ReplyDeleteI guess it's gonna be another one like this or a chain at the Icon space. They should mix it up a bit, do something different say Mrs. Fields Cookies or Wendy's.
I've been in NYC for 15 years, and have had many cups of joe here. It's sad to see the mainstay go the way of too many others.
ReplyDeleteI wouldn't be surprised to see the space sit vacant for at least a year - again - like so many others.
The apocalypse continues.
Since my fiance is from Italy I took him to this place four years ago. He became friends with Rozella.. we are devastated by this, but we knew a while ago. When we saw her in January (before I knew) she looked sad but didn't say anything. She did however, mention that the building behind Pick Me Up had been sold and that retailers were being kicked out. I have heard that the landlords simply refuse to cash the checks. Her family worked so hard to have the three restaurants they had here and I know she fought them legally as hard as she could..
ReplyDeleteIt's actually $15,000 a month for just the small corner space which doesn't have the kitchen. The smaller connected northern space has the kitchen and a different landlord and is an additional $6700 a month. So that would mean that a small cafe would have to pay almost $22,000 month to stay on that corner.
ReplyDeleteThis is quite sad. I am growing tired of these greedy landlords who are not only unrealistic, but who are unspoken bullies, pushing people out, and perpetuating inhabitable living and work spaces because the cost is out of reach. This is a loss for our community. :(
ReplyDeleteThere is NOTHING you can legally sell in a 600 square foot space to justify a $15K monthly rent. Their rationale is likely that its on a corner right across from a busy park, etc. I run an 1800 sq ft space (+ storage basement) that is a bar without a kitchen. Our rent, on a lease signed only a couple years ago, is less than this. Not by much, but this space is 33% of ours.

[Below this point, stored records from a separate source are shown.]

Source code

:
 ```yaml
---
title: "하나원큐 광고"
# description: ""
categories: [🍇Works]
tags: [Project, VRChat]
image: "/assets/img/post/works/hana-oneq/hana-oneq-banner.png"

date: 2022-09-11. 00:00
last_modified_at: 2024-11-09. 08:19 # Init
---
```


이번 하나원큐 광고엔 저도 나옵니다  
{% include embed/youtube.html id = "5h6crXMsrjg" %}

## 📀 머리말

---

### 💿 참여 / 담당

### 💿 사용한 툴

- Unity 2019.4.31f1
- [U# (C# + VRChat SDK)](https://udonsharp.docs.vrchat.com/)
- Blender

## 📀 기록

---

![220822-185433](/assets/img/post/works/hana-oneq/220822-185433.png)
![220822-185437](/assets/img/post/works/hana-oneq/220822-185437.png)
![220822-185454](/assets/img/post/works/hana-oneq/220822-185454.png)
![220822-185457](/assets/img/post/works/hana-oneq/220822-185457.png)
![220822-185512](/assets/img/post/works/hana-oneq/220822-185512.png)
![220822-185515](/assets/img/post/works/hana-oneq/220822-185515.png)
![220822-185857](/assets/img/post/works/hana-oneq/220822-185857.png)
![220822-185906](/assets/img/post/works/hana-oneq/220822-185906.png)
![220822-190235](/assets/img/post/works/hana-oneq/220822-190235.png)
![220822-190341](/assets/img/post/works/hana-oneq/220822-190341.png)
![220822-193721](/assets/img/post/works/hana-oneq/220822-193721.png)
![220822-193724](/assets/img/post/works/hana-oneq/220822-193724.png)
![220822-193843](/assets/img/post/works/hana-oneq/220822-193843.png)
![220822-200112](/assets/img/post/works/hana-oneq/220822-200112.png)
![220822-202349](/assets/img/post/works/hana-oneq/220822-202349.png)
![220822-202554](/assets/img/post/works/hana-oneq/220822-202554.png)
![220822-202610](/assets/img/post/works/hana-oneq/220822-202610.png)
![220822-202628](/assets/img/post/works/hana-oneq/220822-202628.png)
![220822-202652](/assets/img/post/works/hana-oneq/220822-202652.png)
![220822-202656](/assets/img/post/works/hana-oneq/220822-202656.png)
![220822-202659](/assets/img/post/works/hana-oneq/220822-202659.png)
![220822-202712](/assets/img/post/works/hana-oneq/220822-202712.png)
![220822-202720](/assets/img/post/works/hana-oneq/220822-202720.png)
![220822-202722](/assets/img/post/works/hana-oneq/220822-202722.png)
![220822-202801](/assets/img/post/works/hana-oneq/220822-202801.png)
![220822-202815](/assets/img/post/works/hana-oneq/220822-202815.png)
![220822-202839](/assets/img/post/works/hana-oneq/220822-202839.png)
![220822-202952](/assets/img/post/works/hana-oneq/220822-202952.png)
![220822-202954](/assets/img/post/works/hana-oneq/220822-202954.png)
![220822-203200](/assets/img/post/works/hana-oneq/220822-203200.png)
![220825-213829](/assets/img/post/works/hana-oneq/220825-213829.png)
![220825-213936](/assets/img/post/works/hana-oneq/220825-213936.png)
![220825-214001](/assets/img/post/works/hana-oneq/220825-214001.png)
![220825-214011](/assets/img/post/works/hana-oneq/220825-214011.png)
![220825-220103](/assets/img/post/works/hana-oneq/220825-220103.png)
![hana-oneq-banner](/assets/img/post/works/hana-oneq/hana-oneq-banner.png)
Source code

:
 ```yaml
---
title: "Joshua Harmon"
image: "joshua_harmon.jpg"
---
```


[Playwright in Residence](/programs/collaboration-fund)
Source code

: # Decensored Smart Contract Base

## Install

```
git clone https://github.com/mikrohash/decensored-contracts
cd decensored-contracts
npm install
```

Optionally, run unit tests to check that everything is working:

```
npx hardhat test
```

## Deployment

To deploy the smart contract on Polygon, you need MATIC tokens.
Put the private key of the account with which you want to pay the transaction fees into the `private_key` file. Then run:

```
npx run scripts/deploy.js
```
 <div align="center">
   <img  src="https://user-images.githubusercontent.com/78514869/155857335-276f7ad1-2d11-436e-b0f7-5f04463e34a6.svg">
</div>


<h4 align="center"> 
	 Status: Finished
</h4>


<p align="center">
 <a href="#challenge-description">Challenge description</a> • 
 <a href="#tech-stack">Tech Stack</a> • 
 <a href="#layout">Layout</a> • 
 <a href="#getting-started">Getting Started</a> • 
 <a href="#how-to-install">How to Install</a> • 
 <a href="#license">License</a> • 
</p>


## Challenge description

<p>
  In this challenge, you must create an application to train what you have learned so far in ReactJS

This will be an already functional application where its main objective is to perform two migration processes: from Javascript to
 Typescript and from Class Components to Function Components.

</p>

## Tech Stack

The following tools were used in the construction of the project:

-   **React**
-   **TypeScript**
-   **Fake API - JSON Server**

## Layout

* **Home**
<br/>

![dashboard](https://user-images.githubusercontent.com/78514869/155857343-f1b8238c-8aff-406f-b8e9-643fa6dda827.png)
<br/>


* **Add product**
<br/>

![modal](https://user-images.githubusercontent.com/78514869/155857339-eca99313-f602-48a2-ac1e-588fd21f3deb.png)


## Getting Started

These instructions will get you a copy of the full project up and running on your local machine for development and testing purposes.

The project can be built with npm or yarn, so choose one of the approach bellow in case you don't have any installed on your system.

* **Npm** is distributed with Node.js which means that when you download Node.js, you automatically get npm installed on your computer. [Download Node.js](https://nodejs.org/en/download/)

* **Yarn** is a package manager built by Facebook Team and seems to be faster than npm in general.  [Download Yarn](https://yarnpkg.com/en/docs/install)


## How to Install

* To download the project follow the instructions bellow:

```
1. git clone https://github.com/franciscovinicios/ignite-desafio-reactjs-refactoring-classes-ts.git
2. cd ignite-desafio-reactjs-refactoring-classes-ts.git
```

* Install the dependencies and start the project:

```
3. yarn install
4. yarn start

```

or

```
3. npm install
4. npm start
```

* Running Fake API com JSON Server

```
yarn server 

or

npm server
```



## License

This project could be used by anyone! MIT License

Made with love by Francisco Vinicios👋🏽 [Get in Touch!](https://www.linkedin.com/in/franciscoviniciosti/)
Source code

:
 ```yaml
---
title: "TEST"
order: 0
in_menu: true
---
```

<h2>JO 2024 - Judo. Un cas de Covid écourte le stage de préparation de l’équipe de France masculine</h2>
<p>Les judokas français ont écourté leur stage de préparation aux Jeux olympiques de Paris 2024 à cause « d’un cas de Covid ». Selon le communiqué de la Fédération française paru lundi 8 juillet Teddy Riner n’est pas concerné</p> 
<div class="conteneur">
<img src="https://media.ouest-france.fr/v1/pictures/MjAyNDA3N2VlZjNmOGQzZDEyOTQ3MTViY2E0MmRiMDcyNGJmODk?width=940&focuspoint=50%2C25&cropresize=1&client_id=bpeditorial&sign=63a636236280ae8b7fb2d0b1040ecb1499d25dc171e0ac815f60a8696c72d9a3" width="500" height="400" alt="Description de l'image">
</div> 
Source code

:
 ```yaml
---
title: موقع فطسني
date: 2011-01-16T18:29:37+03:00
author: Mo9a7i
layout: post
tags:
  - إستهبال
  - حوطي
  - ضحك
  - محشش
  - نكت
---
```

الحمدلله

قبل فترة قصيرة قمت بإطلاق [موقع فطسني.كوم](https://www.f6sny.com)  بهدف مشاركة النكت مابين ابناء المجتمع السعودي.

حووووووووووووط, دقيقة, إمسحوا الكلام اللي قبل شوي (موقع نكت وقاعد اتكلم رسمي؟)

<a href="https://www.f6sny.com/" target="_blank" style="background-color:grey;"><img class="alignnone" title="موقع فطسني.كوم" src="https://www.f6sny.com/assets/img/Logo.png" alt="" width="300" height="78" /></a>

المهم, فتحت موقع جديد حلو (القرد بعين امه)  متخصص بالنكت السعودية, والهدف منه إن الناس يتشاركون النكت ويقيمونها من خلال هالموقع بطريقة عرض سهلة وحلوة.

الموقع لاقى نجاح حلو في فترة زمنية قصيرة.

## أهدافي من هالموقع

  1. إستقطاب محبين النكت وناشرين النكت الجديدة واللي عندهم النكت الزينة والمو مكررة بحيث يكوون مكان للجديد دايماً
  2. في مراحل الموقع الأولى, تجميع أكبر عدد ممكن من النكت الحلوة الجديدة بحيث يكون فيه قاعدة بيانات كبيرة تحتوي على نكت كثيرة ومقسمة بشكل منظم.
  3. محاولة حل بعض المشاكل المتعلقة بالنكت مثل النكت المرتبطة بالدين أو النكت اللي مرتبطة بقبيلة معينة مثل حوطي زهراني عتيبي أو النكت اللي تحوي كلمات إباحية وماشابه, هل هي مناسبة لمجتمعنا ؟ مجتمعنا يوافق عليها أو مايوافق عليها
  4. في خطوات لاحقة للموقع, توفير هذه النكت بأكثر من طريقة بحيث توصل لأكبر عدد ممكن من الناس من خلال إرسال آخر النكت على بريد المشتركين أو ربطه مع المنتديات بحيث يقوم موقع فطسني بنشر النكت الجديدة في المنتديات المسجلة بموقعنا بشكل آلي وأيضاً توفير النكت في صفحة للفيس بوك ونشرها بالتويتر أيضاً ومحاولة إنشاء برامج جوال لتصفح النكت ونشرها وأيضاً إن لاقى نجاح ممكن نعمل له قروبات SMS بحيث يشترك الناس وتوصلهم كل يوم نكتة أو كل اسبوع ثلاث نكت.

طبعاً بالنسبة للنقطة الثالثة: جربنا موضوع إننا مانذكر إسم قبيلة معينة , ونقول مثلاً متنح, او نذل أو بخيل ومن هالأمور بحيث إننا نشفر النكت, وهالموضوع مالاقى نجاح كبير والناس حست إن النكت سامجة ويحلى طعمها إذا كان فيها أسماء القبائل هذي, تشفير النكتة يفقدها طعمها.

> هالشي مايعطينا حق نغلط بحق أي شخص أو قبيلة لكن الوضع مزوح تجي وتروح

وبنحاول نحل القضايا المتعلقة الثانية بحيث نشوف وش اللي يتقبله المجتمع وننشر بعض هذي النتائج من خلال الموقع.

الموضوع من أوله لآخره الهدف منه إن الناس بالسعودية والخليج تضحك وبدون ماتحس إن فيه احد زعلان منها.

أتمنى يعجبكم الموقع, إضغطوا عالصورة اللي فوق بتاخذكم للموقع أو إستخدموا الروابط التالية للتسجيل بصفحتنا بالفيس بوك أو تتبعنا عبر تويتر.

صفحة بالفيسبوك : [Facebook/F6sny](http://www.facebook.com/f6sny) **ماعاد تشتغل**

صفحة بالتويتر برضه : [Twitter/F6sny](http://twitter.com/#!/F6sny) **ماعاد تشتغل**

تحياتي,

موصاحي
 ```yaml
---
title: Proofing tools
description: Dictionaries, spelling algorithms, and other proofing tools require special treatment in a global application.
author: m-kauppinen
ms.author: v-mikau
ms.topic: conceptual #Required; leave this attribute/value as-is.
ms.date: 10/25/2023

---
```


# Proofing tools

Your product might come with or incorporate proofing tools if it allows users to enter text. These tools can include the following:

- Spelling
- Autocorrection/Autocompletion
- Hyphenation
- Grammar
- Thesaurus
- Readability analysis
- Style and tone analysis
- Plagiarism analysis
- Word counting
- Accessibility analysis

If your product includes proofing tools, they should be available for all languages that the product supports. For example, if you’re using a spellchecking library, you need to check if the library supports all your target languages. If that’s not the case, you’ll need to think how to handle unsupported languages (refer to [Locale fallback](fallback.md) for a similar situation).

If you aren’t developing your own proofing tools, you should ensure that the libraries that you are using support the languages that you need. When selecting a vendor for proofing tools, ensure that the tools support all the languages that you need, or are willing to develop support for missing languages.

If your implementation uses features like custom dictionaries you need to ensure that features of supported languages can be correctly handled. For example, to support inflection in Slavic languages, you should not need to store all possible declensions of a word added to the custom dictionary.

ReplyDeleteStop The Insanity! #saveNYC
Despite the for-lease ad, it wouldn't suprise me (or anyone) if the actual goal here was to empty the building of tenants and demolish it, in order to build a glass luxury box right across from the park. Sorry for the nightmarish scenario! But the building had a major fire about 10 years ago and wasn't in very good condition even prior to that.